HarborLAB volunteers, environmental science students from CUNY LaGuardia Community College, and a mix of visitors from other schools and walks of life had a fantastic time tending to the Newtown Creek on Saturday! Our work was part of the annual Riverkeeper Sweep of Hudson River and estuary sites from New York City to Albany. Our Newtown Creek home base is a waterway so blighted with pollution that it qualifies for the US Environmental Protection Agency’s Superfund cleanup program.

HarborLAB’s Newtown Creek Sweep had two basic components, cleaning and gardening. We offered a variety of activities so that people of all ages and abilities could participate. More than 30 people helped over the course of the day. We were especially grateful to have educators among us to add learning to the labor. Holly Porter-Morgan, Diana Szatkowski, Harald Parzer, and Thomas Dieter brought knowledge and encouragement to our students and volunteers.

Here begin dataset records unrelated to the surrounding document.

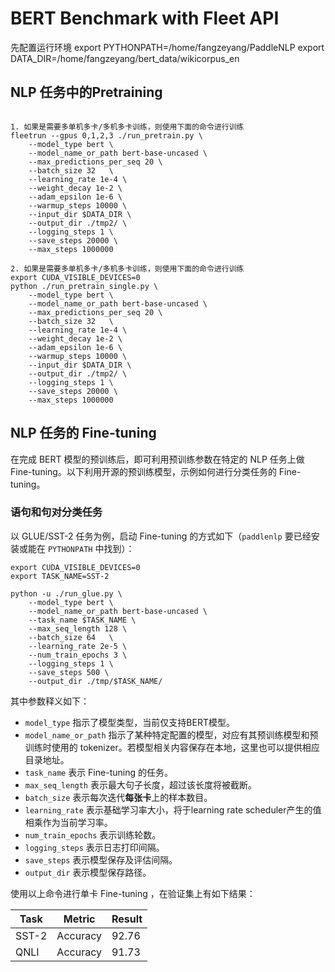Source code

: # BERT Benchmark with Fleet API

先配置运行环境
export PYTHONPATH=/home/fangzeyang/PaddleNLP
export DATA_DIR=/home/fangzeyang/bert_data/wikicorpus_en

## NLP 任务中的Pretraining

```shell

1. 如果是需要多单机多卡/多机多卡训练，则使用下面的命令进行训练
fleetrun --gpus 0,1,2,3 ./run_pretrain.py \
    --model_type bert \
    --model_name_or_path bert-base-uncased \
    --max_predictions_per_seq 20 \
    --batch_size 32   \
    --learning_rate 1e-4 \
    --weight_decay 1e-2 \
    --adam_epsilon 1e-6 \
    --warmup_steps 10000 \
    --input_dir $DATA_DIR \
    --output_dir ./tmp2/ \
    --logging_steps 1 \
    --save_steps 20000 \
    --max_steps 1000000

2. 如果是需要多单机多卡/多机多卡训练，则使用下面的命令进行训练
export CUDA_VISIBLE_DEVICES=0
python ./run_pretrain_single.py \
    --model_type bert \
    --model_name_or_path bert-base-uncased \
    --max_predictions_per_seq 20 \
    --batch_size 32   \
    --learning_rate 1e-4 \
    --weight_decay 1e-2 \
    --adam_epsilon 1e-6 \
    --warmup_steps 10000 \
    --input_dir $DATA_DIR \
    --output_dir ./tmp2/ \
    --logging_steps 1 \
    --save_steps 20000 \
    --max_steps 1000000
```

## NLP 任务的 Fine-tuning

在完成 BERT 模型的预训练后，即可利用预训练参数在特定的 NLP 任务上做 Fine-tuning。以下利用开源的预训练模型，示例如何进行分类任务的 Fine-tuning。

### 语句和句对分类任务

以 GLUE/SST-2 任务为例，启动 Fine-tuning 的方式如下（`paddlenlp` 要已经安装或能在 `PYTHONPATH` 中找到）：

```shell
export CUDA_VISIBLE_DEVICES=0
export TASK_NAME=SST-2

python -u ./run_glue.py \
    --model_type bert \
    --model_name_or_path bert-base-uncased \
    --task_name $TASK_NAME \
    --max_seq_length 128 \
    --batch_size 64   \
    --learning_rate 2e-5 \
    --num_train_epochs 3 \
    --logging_steps 1 \
    --save_steps 500 \
    --output_dir ./tmp/$TASK_NAME/

```

其中参数释义如下：
- `model_type` 指示了模型类型，当前仅支持BERT模型。
- `model_name_or_path` 指示了某种特定配置的模型，对应有其预训练模型和预训练时使用的 tokenizer。若模型相关内容保存在本地，这里也可以提供相应目录地址。
- `task_name` 表示 Fine-tuning 的任务。
- `max_seq_length` 表示最大句子长度，超过该长度将被截断。
- `batch_size` 表示每次迭代**每张卡**上的样本数目。
- `learning_rate` 表示基础学习率大小，将于learning rate scheduler产生的值相乘作为当前学习率。
- `num_train_epochs` 表示训练轮数。
- `logging_steps` 表示日志打印间隔。
- `save_steps` 表示模型保存及评估间隔。
- `output_dir` 表示模型保存路径。

使用以上命令进行单卡 Fine-tuning ，在验证集上有如下结果：

| Task  | Metric                       | Result      |
|-------|------------------------------|-------------|
| SST-2 | Accuracy                     | 92.76       |
| QNLI  | Accuracy                     | 91.73       |
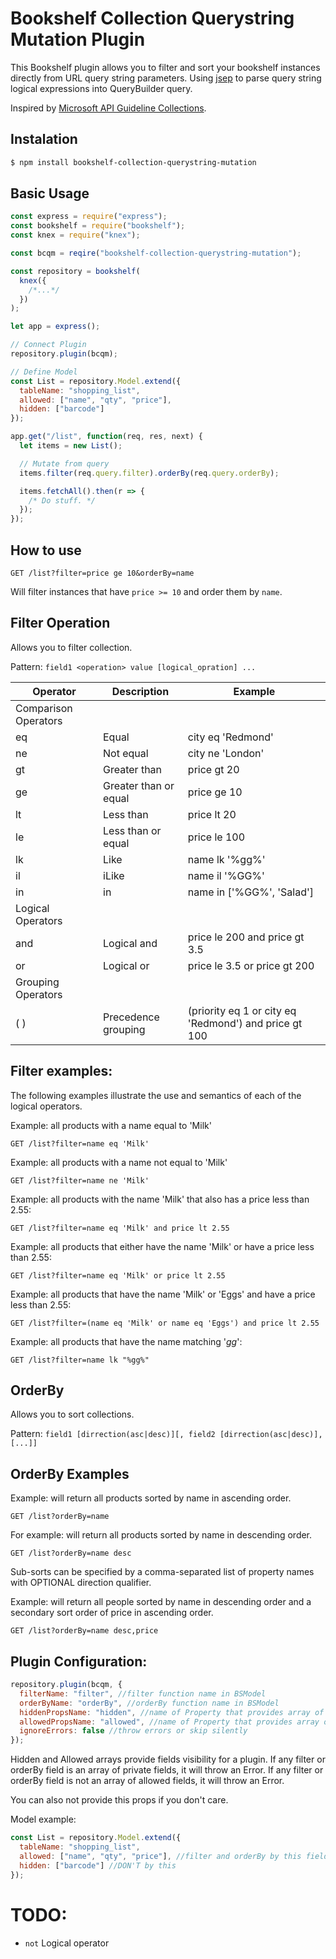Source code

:# Bookshelf Collection Querystring Mutation Plugin

This Bookshelf plugin allows you to filter and sort your bookshelf instances directly from URL query string parameters.
Using [jsep](https://www.npmjs.com/package/jsep) to parse query string logical expressions into QueryBuilder query.

Inspired by [Microsoft API Guideline Collections](https://github.com/Microsoft/api-guidelines/blob/vNext/Guidelines.md#9-collectionsMS).

## Instalation

```sh
$ npm install bookshelf-collection-querystring-mutation
```

## Basic Usage

```javascript
const express = require("express");
const bookshelf = require("bookshelf");
const knex = require("knex");

const bcqm = reqire("bookshelf-collection-querystring-mutation");

const repository = bookshelf(
  knex({
    /*...*/
  })
);

let app = express();

// Connect Plugin
repository.plugin(bcqm);

// Define Model
const List = repository.Model.extend({
  tableName: "shopping_list",
  allowed: ["name", "qty", "price"],
  hidden: ["barcode"]
});

app.get("/list", function(req, res, next) {
  let items = new List();

  // Mutate from query
  items.filter(req.query.filter).orderBy(req.query.orderBy);

  items.fetchAll().then(r => {
    /* Do stuff. */
  });
});
```

## How to use

```http
GET /list?filter=price ge 10&orderBy=name
```

Will filter instances that have `price >= 10` and order them by `name`.

## Filter Operation

Allows you to filter collection.

Pattern: `field1 <operation> value [logical_opration] ...`

| Operator             | Description           | Example                                               |
| -------------------- | --------------------- | ----------------------------------------------------- |
| Comparison Operators |                       |
| eq                   | Equal                 | city eq 'Redmond'                                     |
| ne                   | Not equal             | city ne 'London'                                      |
| gt                   | Greater than          | price gt 20                                           |
| ge                   | Greater than or equal | price ge 10                                           |
| lt                   | Less than             | price lt 20                                           |
| le                   | Less than or equal    | price le 100                                          |
| lk                   | Like                  | name lk '%gg%'                                        |
| il                   | iLike                 | name il '%GG%'                                        |
| in                   | in                    | name in ['%GG%', 'Salad']                             |
| Logical Operators    |                       |
| and                  | Logical and           | price le 200 and price gt 3.5                         |
| or                   | Logical or            | price le 3.5 or price gt 200                          |
| Grouping Operators   |                       |
| ( )                  | Precedence grouping   | (priority eq 1 or city eq 'Redmond') and price gt 100 |

## Filter examples:

The following examples illustrate the use and semantics of each of the logical operators.

Example: all products with a name equal to 'Milk'

```http
GET /list?filter=name eq 'Milk'
```

Example: all products with a name not equal to 'Milk'

```http
GET /list?filter=name ne 'Milk'
```

Example: all products with the name 'Milk' that also has a price less than 2.55:

```http
GET /list?filter=name eq 'Milk' and price lt 2.55
```

Example: all products that either have the name 'Milk' or have a price less than 2.55:

```http
GET /list?filter=name eq 'Milk' or price lt 2.55
```

Example: all products that have the name 'Milk' or 'Eggs' and have a price less than 2.55:

```http
GET /list?filter=(name eq 'Milk' or name eq 'Eggs') and price lt 2.55
```

Example: all products that have the name matching '_gg_':

```http
GET /list?filter=name lk "%gg%"
```

## OrderBy

Allows you to sort collections.

Pattern: `field1 [dirrection(asc|desc)][, field2 [dirrection(asc|desc)], [...]]`

## OrderBy Examples

Example: will return all products sorted by name in ascending order.

```http
GET /list?orderBy=name
```

For example: will return all products sorted by name in descending order.

```http
GET /list?orderBy=name desc
```

Sub-sorts can be specified by a comma-separated list of property names with OPTIONAL direction qualifier.

Example: will return all people sorted by name in descending order and a secondary sort order of price in ascending order.

```http
GET /list?orderBy=name desc,price
```

## Plugin Configuration:

```js
repository.plugin(bcqm, {
  filterName: "filter", //filter function name in BSModel
  orderByName: "orderBy", //orderBy function name in BSModel
  hiddenPropsName: "hidden", //name of Property that provides array of hidden fields
  allowedPropsName: "allowed", //name of Property that provides array of allowed fields
  ignoreErrors: false //throw errors or skip silently
});
```

Hidden and Allowed arrays provide fields visibility for a plugin.
If any filter or orderBy field is an array of private fields, it will throw an Error.
If any filter or orderBy field is not an array of allowed fields, it will throw an Error.

You can also not provide this props if you don't care.

Model example:

```js
const List = repository.Model.extend({
  tableName: "shopping_list",
  allowed: ["name", "qty", "price"], //filter and orderBy by this fields
  hidden: ["barcode"] //DON'T by this
});
```

# TODO:

- `not` Logical operator
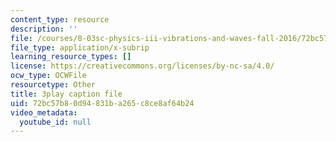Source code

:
 ```yaml
---
content_type: resource
description: ''
file: /courses/8-03sc-physics-iii-vibrations-and-waves-fall-2016/72bc57b80d94831ba265c8ce8af64b24_T2n6fVybLcU.srt
file_type: application/x-subrip
learning_resource_types: []
license: https://creativecommons.org/licenses/by-nc-sa/4.0/
ocw_type: OCWFile
resourcetype: Other
title: 3play caption file
uid: 72bc57b8-0d94-831b-a265-c8ce8af64b24
video_metadata:
  youtube_id: null
---
```

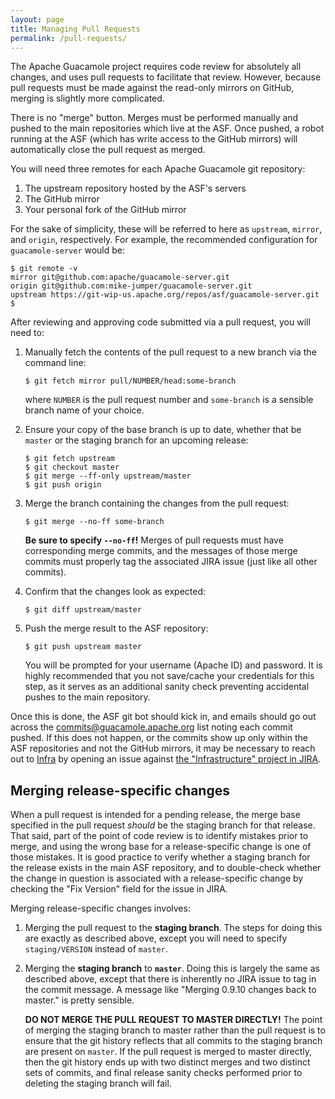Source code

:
 ```yaml
---
layout: page 
title: Managing Pull Requests
permalink: /pull-requests/
---
```


The Apache Guacamole project requires code review for absolutely all changes,
and uses pull requests to facilitate that review. However, because pull 
requests must be made against the read-only mirrors on GitHub, merging is
slightly more complicated.

There is no "merge" button. Merges must be performed manually and pushed to the
main repositories which live at the ASF. Once pushed, a robot running at the
ASF (which has write access to the GitHub mirrors) will automatically close
the pull request as merged.

You will need three remotes for each Apache Guacamole git repository:

1. The upstream repository hosted by the ASF's servers
2. The GitHub mirror
3. Your personal fork of the GitHub mirror

For the sake of simplicity, these will be referred to here as `upstream`,
`mirror`, and `origin`, respectively. For example, the recommended
configuration for `guacamole-server` would be:

    $ git remote -v
    mirror git@github.com:apache/guacamole-server.git
    origin git@github.com:mike-jumper/guacamole-server.git
    upstream https://git-wip-us.apache.org/repos/asf/guacamole-server.git
    $

After reviewing and approving code submitted via a pull request, you will need
to:

1. Manually fetch the contents of the pull request to a new branch via the
   command line:

       $ git fetch mirror pull/NUMBER/head:some-branch

   where `NUMBER` is the pull request number and `some-branch` is a sensible
   branch name of your choice.

2. Ensure your copy of the base branch is up to date, whether that be `master`
   or the staging branch for an upcoming release:

       $ git fetch upstream
       $ git checkout master
       $ git merge --ff-only upstream/master
       $ git push origin

3. Merge the branch containing the changes from the pull request:

       $ git merge --no-ff some-branch

   **Be sure to specify `--no-ff`!** Merges of pull requests must have
   corresponding merge commits, and the messages of those merge commits must
   properly tag the associated JIRA issue (just like all other commits).

4. Confirm that the changes look as expected:

       $ git diff upstream/master

5. Push the merge result to the ASF repository:

       $ git push upstream master

   You will be prompted for your username (Apache ID) and password. It is
   highly recommended that you not save/cache your credentials for this step,
   as it serves as an additional sanity check preventing accidental pushes to
   the main repository.

Once this is done, the ASF git bot should kick in, and emails should go out
across the <commits@guacamole.apache.org> list noting each commit
pushed. If this does not happen, or the commits show up only within the ASF
repositories and not the GitHub mirrors, it may be necessary to reach out to
[Infra](https://www.apache.org/dev/infrastructure.html) by opening an issue
against [the "Infrastructure" project in
JIRA](https://issues.apache.org/jira/browse/INFRA/).

Merging release-specific changes
--------------------------------

When a pull request is intended for a pending release, the merge base specified
in the pull request *should* be the staging branch for that release. That said,
part of the point of code review is to identify mistakes prior to merge, and
using the wrong base for a release-specific change is one of those mistakes. It
is good practice to verify whether a staging branch for the release exists in
the main ASF repository, and to double-check whether the change in question is
associated with a release-specific change by checking the "Fix Version" field
for the issue in JIRA.

Merging release-specific changes involves:

1. Merging the pull request to the **staging branch**. The steps for doing this
   are exactly as described above, except you will need to specify
   `staging/VERSION` instead of `master`.

2. Merging the **staging branch** to **`master`**. Doing this is largely the
   same as described above, except that there is inherently no JIRA issue to
   tag in the commit message. A message like "Merging 0.9.10 changes back to
   master." is pretty sensible.

   **DO NOT MERGE THE PULL REQUEST TO MASTER DIRECTLY!** The point of merging
   the staging branch to master rather than the pull request is to ensure that
   the git history reflects that all commits to the staging branch are present
   on `master`. If the pull request is merged to master directly, then the git
   history ends up with two distinct merges and two distinct sets of commits,
   and final release sanity checks performed prior to deleting the staging
   branch will fail.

The core of the program was removing plastics from our shoreline and the creek itself. Volunteers wend their way through broken bulkheads and boat lines to pick trash from the shores while our canoes went out in two waves to scoop up litter, mostly plastic bottles and bags. These smaller items filled seven large trash bags. Larger hauls included a lawn mower, two chairs, a 55-gallon steel drum, a bird feeder, and antiquated electronic sound systems.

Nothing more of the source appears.